The granite face of the Stawamus Chief rising above Howe Sound near Squamish
← Canada

Squamish

"Squamish is the town where everyone you meet is on their way to or from doing something that would frighten your mother."

A granite monolith, a windswept estuary, and a gondola climbing into the clouds — the outdoor sports capital wedged between Vancouver and Whistler on the Sea to Sky Highway.

The Stawamus Chief announces itself long before you reach Squamish proper — a two-thousand-foot granite dome rising straight out of Howe Sound, visible from the highway in a way that makes you instinctively slow the car down. I had driven this stretch between Vancouver and Whistler once before without stopping, which I now consider a small crime.

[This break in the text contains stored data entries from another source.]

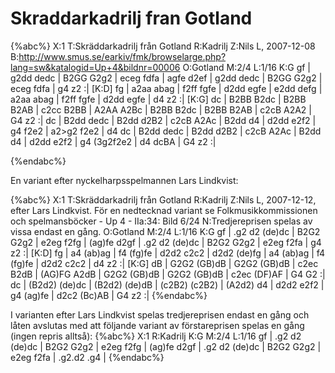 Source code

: # Skraddarkadrilj fran Gotland

{%abc%}
X:1
T:Skräddarkadrilj från Gotland
R:Kadrilj
Z:Nils L, 2007-12-08
B:http://www.smus.se/earkiv/fmk/browselarge.php?lang=sw&katalogid=Up+4&bildnr=00006
O:Gotland
M:2/4
L:1/16
K:G
gf | g2dd dedc | B2GG G2g2 | eceg fdfa | agfe d2ef |
     g2dd dedc | B2GG G2g2 | eceg fdfa | g4 z2       :|
[K:D]
fg | a2aa abag | f2ff fgfe | d2dd egfe | e2dd defg    |
     a2aa abag | f2ff fgfe | d2dd egfe | d4 z2       :|
[K:G]
dc | B2BB B2dc | B2BB B2AB | c2cc B2BB | A2AA A2Bc    | 
     B2BB B2dc | B2BB B2AB | c2cB A2A2 | G4 z2       :|
dc | B2dd dedc | B2dd d2B2 | c2cB A2Ac | B2dd d4 | d2dd e2f2 | g4 f2e2 | a2>g2 f2e2 | d4 dc |
     B2dd dedc | B2dd d2B2 | c2cB A2Ac | B2dd d4 | d2dd e2f2 | g4 (3g2f2e2 | d4 dcBA | G4 z2 :|

{%endabc%}


En variant efter nyckelharpsspelmannen Lars Lindkvist:

{%abc%}
X:1
T:Skräddarkadrilj från Gotland
R:Kadrilj
Z:Nils L, 2007-12-12, efter Lars Lindkvist. För en nedtecknad variant se Folkmusikkommissionen och spelmansböcker -  Up 4  - IIa:34: Bild 6/24
N:Tredjereprisen spelas av vissa endast en gång.
O:Gotland
M:2/4
L:1/16
K:G
gf | .g2 d2 (de)dc | B2G2 G2g2 | e2eg f2fg | (ag)fe d2gf |
     .g2 d2 (de)dc | B2G2 G2g2 | e2eg f2fa | g4 z2    :|
[K:D]
fg | a4 (ab)ag | f4 (fg)fe | d2d2 c2c2 | d2d2 (de)fg |
     a4 (ab)ag | f4 (fg)fe | d2d2 c2c2 | d4 z2      :|
[K:G]
dB | G2G2 (GB)dB | G2G2 (GB)dB | c2ec B2dB   |  (AG)FG A2dB |
     G2G2 (GB)dB | G2G2 (GB)dB | c2ec (DF)AF | G4 G2 :|
dc | (B2d2) (de)dc | (B2d2) (de)dB | (c2B2) (c2B2) | (A2d2) d4 | 
     d2d2 e2f2     | g4 (ag)fe     | d2c2 (Bc)AB   | G4 z2    :|
{%endabc%}

I varianten efter Lars Lindkvist spelas tredjereprisen endast en gång och låten avslutas med att följande
variant av förstareprisen spelas en gång (ingen repris alltså):
{%abc%}
X:1
R:Kadrilj
K:G
M:2/4
L:1/16
gf | .g2 d2 (de)dc | B2G2 G2g2 | e2eg f2fg | (ag)fe d2gf |
     .g2 d2 (de)dc | B2G2 G2g2 | e2eg f2fa | .g2.d2 .g4  |
{%endabc%}
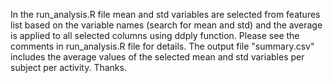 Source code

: In the run_analysis.R file mean and std variables are selected from features list based on the variable names (search for mean and std) and the average is applied to all selected columns using ddply function.
Please see the comments in run_analysis.R file for details.
The output file "summary.csv" includes the average values of the selected mean and std variables per subject per activity.
Thanks.
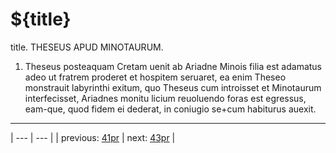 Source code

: # ${title}

title. THESEUS APUD MINOTAURUM.



1. Theseus posteaquam Cretam uenit ab Ariadne Minois filia est adamatus adeo ut fratrem proderet et hospitem seruaret, ea enim Theseo monstrauit labyrinthi exitum, quo Theseus cum introisset et Minotaurum interfecisset, Ariadnes monitu licium reuoluendo foras est egressus, eam-que, quod fidem ei dederat, in coniugio se+cum habiturus auexit.



---

| --- | --- |
| previous: [41pr](../41pr/) | next: [43pr](../43pr/) | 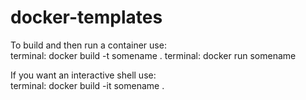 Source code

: # docker-templates

To build and then run a container use:  
terminal: docker build -t somename . 
terminal: docker run somename  

If you want an interactive shell use:  
terminal: docker build -it somename .   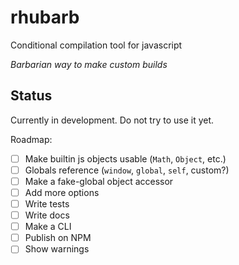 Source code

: # rhubarb
Conditional compilation tool for javascript

_Barbarian way to make custom builds_


## Status

Currently in development. Do not try to use it yet.

Roadmap:

- [ ] Make builtin js objects usable (`Math`, `Object`, etc.)
- [ ] Globals reference (`window`, `global`, `self`, custom?)
- [ ] Make a fake-global object accessor
- [ ] Add more options
- [ ] Write tests
- [ ] Write docs
- [ ] Make a CLI
- [ ] Publish on NPM
- [ ] Show warnings
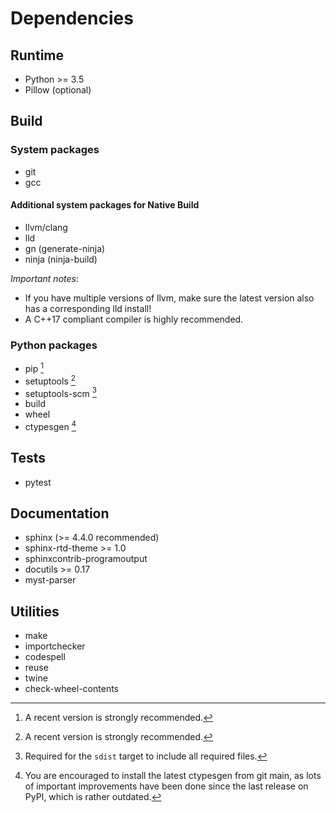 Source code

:<!-- SPDX-FileCopyrightText: 2022 geisserml <geisserml@gmail.com> -->
<!-- SPDX-License-Identifier: CC-BY-4.0 -->

# Dependencies

## Runtime

* Python >= 3.5
* Pillow (optional)


## Build

### System packages

* git
* gcc

#### Additional system packages for Native Build


* llvm/clang
* lld
* gn (generate-ninja)
* ninja (ninja-build)

*Important notes*:
- If you have multiple versions of llvm, make sure the latest version also has a corresponding lld install!
- A C++17 compliant compiler is highly recommended.

### Python packages

* pip [^1]
* setuptools [^1]
* setuptools-scm [^2]
* build
* wheel
* ctypesgen [^3]


## Tests

* pytest


## Documentation

* sphinx (>= 4.4.0 recommended)
* sphinx-rtd-theme >= 1.0
* sphinxcontrib-programoutput
* docutils >= 0.17
* myst-parser


## Utilities

* make
* importchecker
* codespell
* reuse
* twine
* check-wheel-contents


[^1]: A recent version is strongly recommended.

[^2]: Required for the `sdist` target to include all required files.

[^3]: You are encouraged to install the latest ctypesgen from git main, as lots of important improvements have been done since the last release on PyPI, which is rather outdated.
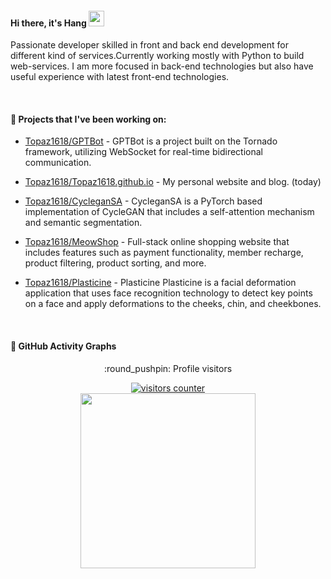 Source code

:####  Hi there, it's Hang <img src="https://media.giphy.com/media/hvRJCLFzcasrR4ia7z/giphy.gif" width="25px">

Passionate developer skilled in front and back end development for different kind of services.Currently working mostly with Python to build web-services. I am more focused in back-end technologies but also have useful experience with latest front-end technologies.

<br>

####  🚀 Projects that I've been working on:

- [Topaz1618/GPTBot](https://github.com/Topaz1618/GPTBot) - GPTBot is a project built on the Tornado framework, utilizing WebSocket for real-time bidirectional communication. 

- [Topaz1618/Topaz1618.github.io](https://github.com/Topaz1618/Topaz1618.github.io) - My personal website and blog. (today)

- [Topaz1618/CycleganSA](https://github.com/Topaz1618/CycleganSA) - CycleganSA is a PyTorch based implementation of CycleGAN that includes a self-attention mechanism and semantic segmentation. 

- [Topaz1618/MeowShop](https://github.com/Topaz1618/MeowShop) - Full-stack online shopping website that includes features such as payment functionality, member recharge, product filtering, product sorting, and more.

- [Topaz1618/Plasticine](https://github.com/Topaz1618/Plasticine) - Plasticine Plasticine is a facial deformation application that uses face recognition technology to detect key points on a face and apply deformations to the cheeks, chin, and cheekbones.


 <br>
 
#### :round_pushpin: GitHub Activity Graphs 


<p align="center">:round_pushpin: Profile visitors</p>
<div align="center">
   <a href="https://github.com/Topaz1618">
    <img alt="visitors counter" src="https://profile-counter.glitch.me/Topaz1618/count.svg">
   </a>   
</div>

<div align="center">
  <a href="https://github.com/Topaz1618">
    <img height="280em alt="GitHub Activity Graph" src="https://github-readme-activity-graph.vercel.app/graph?username=Topaz1618&bg_color=000000&color=9e4c98&line=9e4c98&point=ffffff&area=true&hide_border=true">
  </a>
</div>    



 <br>




<!---
Topaz1618/Topaz1618 is a ✨ special ✨ repository because its `README.md` (this file) appears on your GitHub profile.
You can click the Preview link to take a look at your changes.
--->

This time I pulled off, and within ten minutes of parking I had counted a dozen climbers racking up gear at the base, a paraglider circling overhead, and a family setting off toward the summit trail with the specific brisk energy of people who do this every weekend. The Chief is the second-largest granite monolith in the world, and it has made Squamish one of the premier rock-climbing destinations on the continent, with something like two thousand routes on the surrounding cliffs.

I am not a climber, so I took the Sea to Sky Gondola instead, which hauls you up the opposite side of the valley to a suspension bridge strung between two peaks, the Chief staring back at you at eye level across the gap. Below, Howe Sound opened up in long fjord-like arms toward the ocean, and I stood on that swaying bridge for longer than was strictly necessary, watching sailboats reduced to specks and trying to spot the climbers I had seen at the base, now impossibly small against the rock.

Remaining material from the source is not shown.